Collection entries:

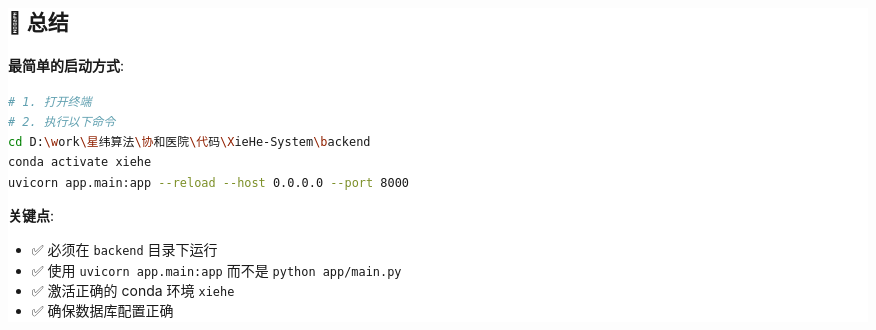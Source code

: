 
## 📝 总结

**最简单的启动方式**:

```bash
# 1. 打开终端
# 2. 执行以下命令
cd D:\work\星纬算法\协和医院\代码\XieHe-System\backend
conda activate xiehe
uvicorn app.main:app --reload --host 0.0.0.0 --port 8000
```

**关键点**:
- ✅ 必须在 `backend` 目录下运行
- ✅ 使用 `uvicorn app.main:app` 而不是 `python app/main.py`
- ✅ 激活正确的 conda 环境 `xiehe`
- ✅ 确保数据库配置正确

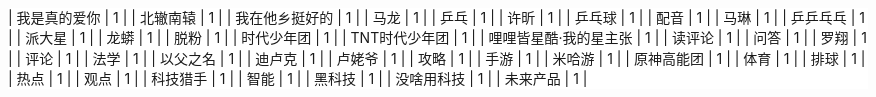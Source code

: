 | 我是真的爱你 | 1 |
| 北辙南辕 | 1 |
| 我在他乡挺好的 | 1 |
| 马龙 | 1 |
| 乒乓 | 1 |
| 许昕 | 1 |
| 乒乓球 | 1 |
| 配音 | 1 |
| 马琳 | 1 |
| 乒乒乓乓 | 1 |
| 派大星 | 1 |
| 龙蟒 | 1 |
| 脱粉 | 1 |
| 时代少年团 | 1 |
| TNT时代少年团 | 1 |
| 哩哩皆星酷·我的星主张 | 1 |
| 读评论 | 1 |
| 问答 | 1 |
| 罗翔 | 1 |
| 评论 | 1 |
| 法学 | 1 |
| 以父之名 | 1 |
| 迪卢克 | 1 |
| 卢姥爷 | 1 |
| 攻略 | 1 |
| 手游 | 1 |
| 米哈游 | 1 |
| 原神高能团 | 1 |
| 体育 | 1 |
| 排球 | 1 |
| 热点 | 1 |
| 观点 | 1 |
| 科技猎手 | 1 |
| 智能 | 1 |
| 黑科技 | 1 |
| 没啥用科技 | 1 |
| 未来产品 | 1 |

> [WHAT IS EXPECTED]:
Look for the string "backend" in the records, and copy every line where it is found.

> [RESPONSE TO THE TASK]:
cd D:\work\星纬算法\协和医院\代码\XieHe-System\backend
- ✅ 必须在 `backend` 目录下运行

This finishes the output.